-- Material provided follows --
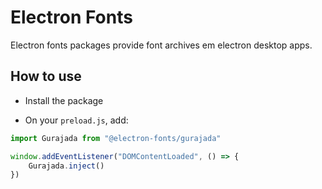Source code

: # Electron Fonts

Electron fonts packages provide font archives em electron desktop apps.

## How to use

* Install the package

* On your `preload.js`, add:

```ts
import Gurajada from "@electron-fonts/gurajada"

window.addEventListener("DOMContentLoaded", () => {
    Gurajada.inject()
})
```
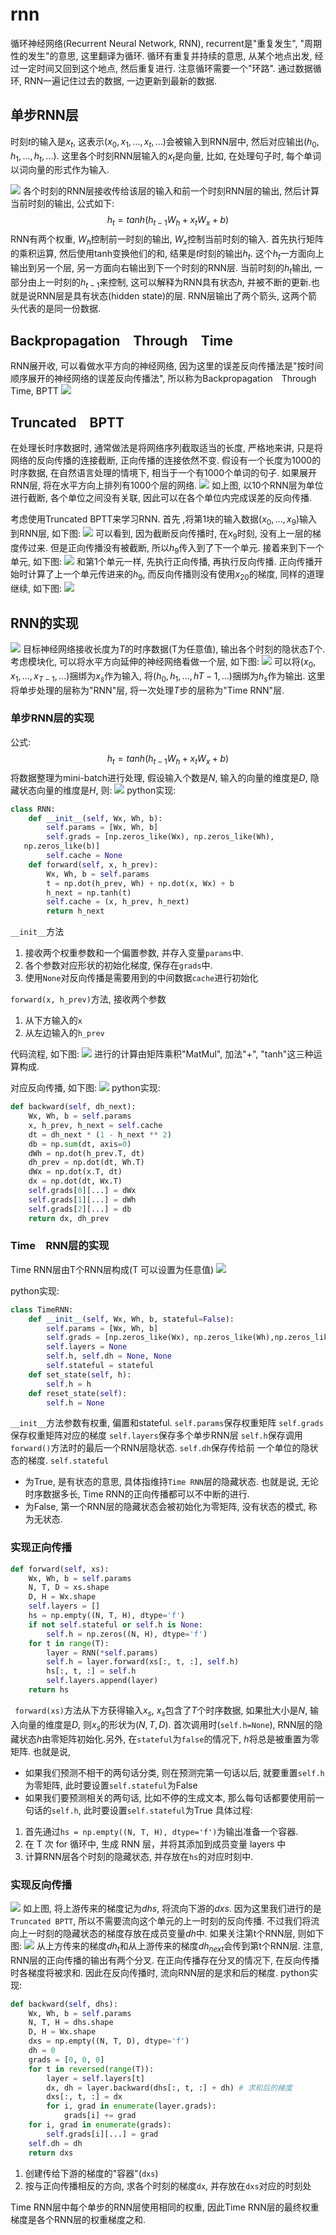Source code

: # rnn



循环神经网络(Recurrent Neural Network, RNN), recurrent是"重复发生", "周期性的发生"的意思, 这里翻译为循环.
循环有重复并持续的意思, 从某个地点出发, 经过一定时间又回到这个地点, 然后重复进行. 注意循环需要一个"环路". 通过数据循环, RNN一遍记住过去的数据, 一边更新到最新的数据.

## 单步RNN层

时刻$t$的输入是$x_t$, 这表示$(x_0,x_1,...,x_t,...)$会被输入到RNN层中, 然后对应输出$(h_0,h_1,...,h_t,...)$.
这里各个时刻RNN层输入的$x_t$是向量, 比如, 在处理句子时, 每个单词以词向量的形式作为输入.

![](./rnn/1.png)
各个时刻的RNN层接收传给该层的输入和前一个时刻RNN层的输出, 然后计算当前时刻的输出, 公式如下:
$$h_t=tanh(h_{t-1}W_h+x_tW_x+b)$$
RNN有两个权重, $W_h$控制前一时刻的输出, $W_x$控制当前时刻的输入.
首先执行矩阵的乘积运算, 然后使用tanh变换他们的和, 结果是$t$时刻的输出$h_t$. 这个$h_t$一方面向上输出到另一个层, 另一方面向右输出到下一个时刻的RNN层.
当前时刻的$h_t$输出, 一部分由上一时刻的$h_{t-1}$来控制, 这可以解释为RNN具有状态$h$, 并被不断的更新.也就是说RNN层是具有状态(hidden state)的层.
RNN层输出了两个箭头, 这两个箭头代表的是同一份数据.


## Backpropagation Through Time
RNN展开收, 可以看做水平方向的神经网络, 因为这里的误差反向传播法是"按时间顺序展开的神经网络的误差反向传播法", 所以称为Backpropagation Through Time, BPTT
![](./rnn/2.png)


## Truncated BPTT
在处理长时序数据时, 通常做法是将网络序列截取适当的长度, 严格地来讲, 只是将网络的反向传播的连接截断, 正向传播的连接依然不变.
假设有一个长度为1000的时序数据, 在自然语言处理的情境下, 相当于一个有1000个单词的句子. 如果展开RNN层, 将在水平方向上排列有1000个层的网络.
![](./rnn/3.png)
如上图, 以10个RNN层为单位进行截断, 各个单位之间没有关联, 因此可以在各个单位内完成误差的反向传播.

考虑使用Truncated BPTT来学习RNN. 首先 ,将第1块的输入数据$(x_0,...,x_9)$输入到RNN层, 如下图:
![](./rnn/4.png)
可以看到, 因为截断反向传播时, 在$x_9$时刻, 没有上一层的梯度传过来. 但是正向传播没有被截断, 所以$h_9$传入到了下一个单元. 接着来到下一个单元, 如下图:
![](./rnn/5.png)
和第1个单元一样, 先执行正向传播, 再执行反向传播. 正向传播开始时计算了上一个单元传进来的$h_9$, 而反向传播则没有使用$x_20$的梯度, 同样的道理继续, 如下图:
![](./rnn/6.png)


## RNN的实现
![](./rnn/7.png)
目标神经网络接收长度为$T$的时序数据(T为任意值), 输出各个时刻的隐状态$T$个. 考虑模块化, 可以将水平方向延伸的神经网络看做一个层, 如下图:
![](./rnn/8.png)
可以将$(x_0,x_1,...,x_{T-1},...)$捆绑为$x_s$作为输入, 将$(h_0,h_1,...,h{T-1},...)$捆绑为$h_s$作为输出. 这里将单步处理的层称为"RNN"层, 将一次处理$T$步的层称为"Time RNN"层.

### 单步RNN层的实现
公式:
$$h_t=tanh(h_{t-1}W_h+x_tW_x+b)$$
将数据整理为mini-batch进行处理, 假设输入个数是$N$, 输入的向量的维度是$D$, 隐藏状态向量的维度是$H$, 则:
![](./rnn/9.png)
python实现:
```python
class RNN:
    def __init__(self, Wx, Wh, b):
        self.params = [Wx, Wh, b]
        self.grads = [np.zeros_like(Wx), np.zeros_like(Wh),
   np.zeros_like(b)]
        self.cache = None
    def forward(self, x, h_prev):
        Wx, Wh, b = self.params
        t = np.dot(h_prev, Wh) + np.dot(x, Wx) + b
        h_next = np.tanh(t)
        self.cache = (x, h_prev, h_next)
        return h_next
```
`__init__`方法
1. 接收两个权重参数和一个偏置参数, 并存入变量`params`中. 
2. 各个参数对应形状的初始化梯度, 保存在`grads`中. 
3. 使用`None`对反向传播是需要用到的中间数据`cache`进行初始化

`forward(x, h_prev)`方法, 接收两个参数
1. 从下方输入的`x`
2. 从左边输入的`h_prev`

代码流程, 如下图:
![](./rnn/10.png)
进行的计算由矩阵乘积"MatMul", 加法"+", "tanh"这三种运算构成.

对应反向传播, 如下图:
![](./rnn/11.png)
python实现:
```python
def backward(self, dh_next):
    Wx, Wh, b = self.params
    x, h_prev, h_next = self.cache
    dt = dh_next * (1 - h_next ** 2)
    db = np.sum(dt, axis=0)
    dWh = np.dot(h_prev.T, dt)
    dh_prev = np.dot(dt, Wh.T)
    dWx = np.dot(x.T, dt)
    dx = np.dot(dt, Wx.T)
    self.grads[0][...] = dWx
    self.grads[1][...] = dWh
    self.grads[2][...] = db
    return dx, dh_prev
```

### Time RNN层的实现
Time RNN层由T个RNN层构成(T 可以设置为任意值)
![](./rnn/12.png)


python实现:
```python
class TimeRNN:
    def __init__(self, Wx, Wh, b, stateful=False):
        self.params = [Wx, Wh, b]
        self.grads = [np.zeros_like(Wx), np.zeros_like(Wh),np.zeros_like(b)]
        self.layers = None
        self.h, self.dh = None, None
        self.stateful = stateful
    def set_state(self, h):
        self.h = h
    def reset_state(self):
        self.h = None
```

`__init__`方法参数有权重, 偏置和stateful.
`self.params`保存权重矩阵
`self.grads`保存权重矩阵对应的梯度
`self.layers`保存多个单步RNN层
`self.h`保存调用`forward()`方法时的最后一个RNN层隐状态.
`self.dh`保存传给前 一个单位的隐状态的梯度.
`self.stateful`
- 为True, 是有状态的意思, 具体指维持`Time RNN`层的隐藏状态. 也就是说, 无论时序数据多长, Time RNN的正向传播都可以不中断的进行.
- 为False, 第一个RNN层的隐藏状态会被初始化为零矩阵, 没有状态的模式, 称为无状态.


### 实现正向传播

```python
def forward(self, xs):
    Wx, Wh, b = self.params
    N, T, D = xs.shape
    D, H = Wx.shape
    self.layers = []
    hs = np.empty((N, T, H), dtype='f')
    if not self.stateful or self.h is None:
        self.h = np.zeros((N, H), dtype='f')
    for t in range(T):
        layer = RNN(*self.params)
        self.h = layer.forward(xs[:, t, :], self.h)
        hs[:, t, :] = self.h
        self.layers.append(layer)
    return hs
```
` forward(xs)`方法从下方获得输入$x_s$, $x_s$包含了$T$个时序数据, 如果批大小是$N$, 输入向量的维度是$D$, 则$x_s$的形状为$(N,T,D)$.
首次调用时(`self.h=None`), RNN层的隐藏状态$h$由零矩阵初始化.另外, 在`stateful`为`false`的情况下, $h$将总是被重置为零矩阵. 也就是说, 
- 如果我们预测不相干的两句话分类, 则在预测完第一句话以后, 就要重置`self.h`为零矩阵, 此时要设置`self.stateful`为False
- 如果我们要预测相关的两句话, 比如不停的生成文本, 那么每句话都要使用前一句话的`self.h`, 此时要设置`self.stateful`为True
具体过程:
1. 首先通过`hs = np.empty((N, T, H), dtype='f')`为输出准备一个容器.
2. 在 T 次 for 循环中, 生成 RNN 层，并将其添加到成员变量 layers 中
3. 计算RNN层各个时刻的隐藏状态, 并存放在`hs`的对应时刻中.


### 实现反向传播
![](./rnn/13.png)
如上图, 将上游传来的梯度记为$dhs$, 将流向下游的$dxs$. 因为这里我们进行的是`Truncated BPTT`, 所以不需要流向这个单元的上一时刻的反向传播. 不过我们将流向上一时刻的隐藏状态的梯度存放在成员变量$dh$中. 如果关注第t个RNN层, 则如下图:
![](./rnn/14.png)
从上方传来的梯度$dh_t$和从上游传来的梯度$dh_{next}$会传到第t个RNN层. 注意, RNN层的正向传播的输出有两个分叉. 在正向传播存在分叉的情况下, 在反向传播时各梯度将被求和. 因此在反向传播时, 流向RNN层的是求和后的梯度.
python实现:
```python
def backward(self, dhs):
    Wx, Wh, b = self.params
    N, T, H = dhs.shape
    D, H = Wx.shape
    dxs = np.empty((N, T, D), dtype='f')
    dh = 0
    grads = [0, 0, 0]
    for t in reversed(range(T)):
        layer = self.layers[t]
        dx, dh = layer.backward(dhs[:, t, :] + dh) # 求和后的梯度
        dxs[:, t, :] = dx
        for i, grad in enumerate(layer.grads):
            grads[i] += grad
    for i, grad in enumerate(grads):
        self.grads[i][...] = grad
    self.dh = dh
    return dxs
```
1. 创建传给下游的梯度的"容器"(`dxs`)
2. 按与正向传播相反的方向, 求各个时刻的梯度`dx`, 并存放在`dxs`对应的时刻处

Time RNN层中每个单步的RNN层使用相同的权重, 因此Time RNN层的最终权重梯度是各个RNN层的权重梯度之和.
-- Material provided concluded --
▶ The problem: Every line in the entries above that has the word "forward" should be identified and copied.

▶ Output:
    def forward(self, x, h_prev):
`forward(x, h_prev)`方法, 接收两个参数
`self.h`保存调用`forward()`方法时的最后一个RNN层隐状态.
def forward(self, xs):
        self.h = layer.forward(xs[:, t, :], self.h)
` forward(xs)`方法从下方获得输入$x_s$, $x_s$包含了$T$个时序数据, 如果批大小是$N$, 输入向量的维度是$D$, 则$x_s$的形状为$(N,T,D)$.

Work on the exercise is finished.